WHAT IS BEING ASKED:
Exactly the lines from the top of the records below through the one containing "Cenários de teste" must be set down, with no line added or dropped.

DATA:
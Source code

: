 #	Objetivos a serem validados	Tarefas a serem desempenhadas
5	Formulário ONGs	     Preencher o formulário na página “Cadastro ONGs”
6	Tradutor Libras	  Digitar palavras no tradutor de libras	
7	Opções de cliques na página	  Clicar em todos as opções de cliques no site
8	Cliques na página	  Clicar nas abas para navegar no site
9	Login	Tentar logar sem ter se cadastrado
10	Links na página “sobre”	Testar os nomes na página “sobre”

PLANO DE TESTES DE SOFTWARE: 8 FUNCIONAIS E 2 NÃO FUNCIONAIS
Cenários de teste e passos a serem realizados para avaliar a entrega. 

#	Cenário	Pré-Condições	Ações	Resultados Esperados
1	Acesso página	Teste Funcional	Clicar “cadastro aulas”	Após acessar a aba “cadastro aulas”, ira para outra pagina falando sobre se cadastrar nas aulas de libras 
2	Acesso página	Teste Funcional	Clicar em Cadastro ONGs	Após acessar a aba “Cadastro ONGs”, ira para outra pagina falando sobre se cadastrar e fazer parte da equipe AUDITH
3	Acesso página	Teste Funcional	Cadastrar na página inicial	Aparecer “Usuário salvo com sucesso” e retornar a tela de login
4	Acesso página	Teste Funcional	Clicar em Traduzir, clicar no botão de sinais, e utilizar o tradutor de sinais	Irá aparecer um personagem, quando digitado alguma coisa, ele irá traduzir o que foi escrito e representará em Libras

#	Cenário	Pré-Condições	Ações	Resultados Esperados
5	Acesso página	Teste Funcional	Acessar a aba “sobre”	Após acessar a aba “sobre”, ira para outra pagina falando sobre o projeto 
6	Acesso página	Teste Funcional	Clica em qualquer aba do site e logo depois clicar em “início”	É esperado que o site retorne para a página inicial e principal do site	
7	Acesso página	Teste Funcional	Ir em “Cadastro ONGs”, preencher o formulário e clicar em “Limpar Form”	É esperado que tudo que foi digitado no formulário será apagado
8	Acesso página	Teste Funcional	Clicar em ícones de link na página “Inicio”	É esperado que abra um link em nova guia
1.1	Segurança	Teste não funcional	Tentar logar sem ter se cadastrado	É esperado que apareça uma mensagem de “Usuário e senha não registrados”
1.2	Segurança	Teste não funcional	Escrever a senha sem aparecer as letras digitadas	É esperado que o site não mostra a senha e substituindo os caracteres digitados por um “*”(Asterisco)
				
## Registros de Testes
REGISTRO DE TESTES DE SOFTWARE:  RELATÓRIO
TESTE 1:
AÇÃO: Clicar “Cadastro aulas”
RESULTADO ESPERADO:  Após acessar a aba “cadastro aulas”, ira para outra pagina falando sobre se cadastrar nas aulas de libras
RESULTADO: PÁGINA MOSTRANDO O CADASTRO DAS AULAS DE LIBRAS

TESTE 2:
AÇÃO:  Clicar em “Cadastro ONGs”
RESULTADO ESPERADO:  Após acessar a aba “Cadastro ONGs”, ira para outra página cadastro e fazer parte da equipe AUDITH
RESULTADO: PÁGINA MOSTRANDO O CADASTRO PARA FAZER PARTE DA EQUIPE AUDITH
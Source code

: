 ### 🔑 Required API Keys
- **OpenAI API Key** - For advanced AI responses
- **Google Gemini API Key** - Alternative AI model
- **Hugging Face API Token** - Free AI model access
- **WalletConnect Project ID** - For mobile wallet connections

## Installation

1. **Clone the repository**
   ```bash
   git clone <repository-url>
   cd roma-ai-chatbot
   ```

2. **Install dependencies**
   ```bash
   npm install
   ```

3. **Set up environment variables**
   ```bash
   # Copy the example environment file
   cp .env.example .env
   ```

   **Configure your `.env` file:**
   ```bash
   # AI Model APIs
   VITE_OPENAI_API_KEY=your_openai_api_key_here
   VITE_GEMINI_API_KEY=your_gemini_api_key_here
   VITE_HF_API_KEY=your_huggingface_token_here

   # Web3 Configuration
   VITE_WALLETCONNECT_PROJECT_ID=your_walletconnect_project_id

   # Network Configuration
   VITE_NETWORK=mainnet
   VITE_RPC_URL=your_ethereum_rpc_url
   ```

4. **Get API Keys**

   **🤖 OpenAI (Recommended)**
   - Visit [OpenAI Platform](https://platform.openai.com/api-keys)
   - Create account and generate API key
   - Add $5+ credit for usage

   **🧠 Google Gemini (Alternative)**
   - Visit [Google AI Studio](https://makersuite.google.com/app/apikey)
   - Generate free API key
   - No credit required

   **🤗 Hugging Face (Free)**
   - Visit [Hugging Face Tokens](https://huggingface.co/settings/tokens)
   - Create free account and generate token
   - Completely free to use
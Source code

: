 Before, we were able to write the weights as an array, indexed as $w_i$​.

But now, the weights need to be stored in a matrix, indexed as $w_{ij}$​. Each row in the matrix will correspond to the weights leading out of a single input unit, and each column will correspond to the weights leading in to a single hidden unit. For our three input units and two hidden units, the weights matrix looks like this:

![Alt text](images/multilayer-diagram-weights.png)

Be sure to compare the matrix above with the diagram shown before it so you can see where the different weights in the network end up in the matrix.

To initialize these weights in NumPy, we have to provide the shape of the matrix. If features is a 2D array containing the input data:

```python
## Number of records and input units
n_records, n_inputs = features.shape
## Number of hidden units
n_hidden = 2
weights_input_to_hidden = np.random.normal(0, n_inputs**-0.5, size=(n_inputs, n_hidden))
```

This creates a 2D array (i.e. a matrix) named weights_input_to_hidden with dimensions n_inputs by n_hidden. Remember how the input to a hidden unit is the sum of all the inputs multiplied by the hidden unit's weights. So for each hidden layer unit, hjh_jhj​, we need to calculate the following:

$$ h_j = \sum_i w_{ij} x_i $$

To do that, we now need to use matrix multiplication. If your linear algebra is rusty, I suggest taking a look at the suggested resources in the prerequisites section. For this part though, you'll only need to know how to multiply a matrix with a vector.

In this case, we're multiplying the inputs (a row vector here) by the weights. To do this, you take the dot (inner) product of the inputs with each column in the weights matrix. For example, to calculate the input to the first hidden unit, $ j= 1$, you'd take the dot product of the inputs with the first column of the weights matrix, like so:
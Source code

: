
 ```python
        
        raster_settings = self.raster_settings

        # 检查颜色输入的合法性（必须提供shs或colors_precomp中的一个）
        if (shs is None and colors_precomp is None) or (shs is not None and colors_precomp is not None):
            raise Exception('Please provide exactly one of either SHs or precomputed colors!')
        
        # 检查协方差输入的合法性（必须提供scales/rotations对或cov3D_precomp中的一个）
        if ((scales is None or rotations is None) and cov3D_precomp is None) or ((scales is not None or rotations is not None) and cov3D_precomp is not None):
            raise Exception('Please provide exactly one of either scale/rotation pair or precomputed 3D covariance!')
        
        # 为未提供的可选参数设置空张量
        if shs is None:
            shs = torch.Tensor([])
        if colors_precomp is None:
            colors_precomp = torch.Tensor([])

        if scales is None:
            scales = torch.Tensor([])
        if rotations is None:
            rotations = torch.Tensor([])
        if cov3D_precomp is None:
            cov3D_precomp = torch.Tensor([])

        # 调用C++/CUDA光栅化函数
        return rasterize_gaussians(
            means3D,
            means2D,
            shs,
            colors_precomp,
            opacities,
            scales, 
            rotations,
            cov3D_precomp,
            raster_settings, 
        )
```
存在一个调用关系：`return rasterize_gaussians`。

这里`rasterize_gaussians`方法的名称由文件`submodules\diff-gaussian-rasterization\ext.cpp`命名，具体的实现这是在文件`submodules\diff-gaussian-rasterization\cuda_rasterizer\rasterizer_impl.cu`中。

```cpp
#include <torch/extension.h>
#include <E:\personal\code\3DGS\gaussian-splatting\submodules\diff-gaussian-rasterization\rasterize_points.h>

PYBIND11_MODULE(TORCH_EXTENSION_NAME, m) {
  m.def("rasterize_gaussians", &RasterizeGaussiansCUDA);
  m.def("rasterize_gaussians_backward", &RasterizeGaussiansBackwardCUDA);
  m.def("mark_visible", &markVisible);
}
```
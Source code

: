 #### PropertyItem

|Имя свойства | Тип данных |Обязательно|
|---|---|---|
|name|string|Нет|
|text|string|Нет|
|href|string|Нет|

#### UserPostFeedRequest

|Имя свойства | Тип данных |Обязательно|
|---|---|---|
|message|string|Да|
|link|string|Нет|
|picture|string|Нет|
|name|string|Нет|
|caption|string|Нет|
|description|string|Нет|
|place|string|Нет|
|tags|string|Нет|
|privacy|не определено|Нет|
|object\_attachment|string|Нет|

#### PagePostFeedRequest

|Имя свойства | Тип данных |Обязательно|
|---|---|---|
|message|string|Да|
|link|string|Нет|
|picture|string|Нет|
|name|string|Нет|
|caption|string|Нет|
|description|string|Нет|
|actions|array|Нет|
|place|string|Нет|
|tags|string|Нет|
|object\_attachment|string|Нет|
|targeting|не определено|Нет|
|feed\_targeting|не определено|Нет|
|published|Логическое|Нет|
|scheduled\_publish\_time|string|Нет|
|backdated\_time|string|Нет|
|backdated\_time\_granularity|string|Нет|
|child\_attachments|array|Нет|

SOLUTION FOR THIS TASK:
Source code

: #	Objetivos a serem validados	Tarefas a serem desempenhadas
5	Formulário ONGs	     Preencher o formulário na página “Cadastro ONGs”
6	Tradutor Libras	  Digitar palavras no tradutor de libras	
7	Opções de cliques na página	  Clicar em todos as opções de cliques no site
8	Cliques na página	  Clicar nas abas para navegar no site
9	Login	Tentar logar sem ter se cadastrado
10	Links na página “sobre”	Testar os nomes na página “sobre”

PLANO DE TESTES DE SOFTWARE: 8 FUNCIONAIS E 2 NÃO FUNCIONAIS
Cenários de teste e passos a serem realizados para avaliar a entrega. 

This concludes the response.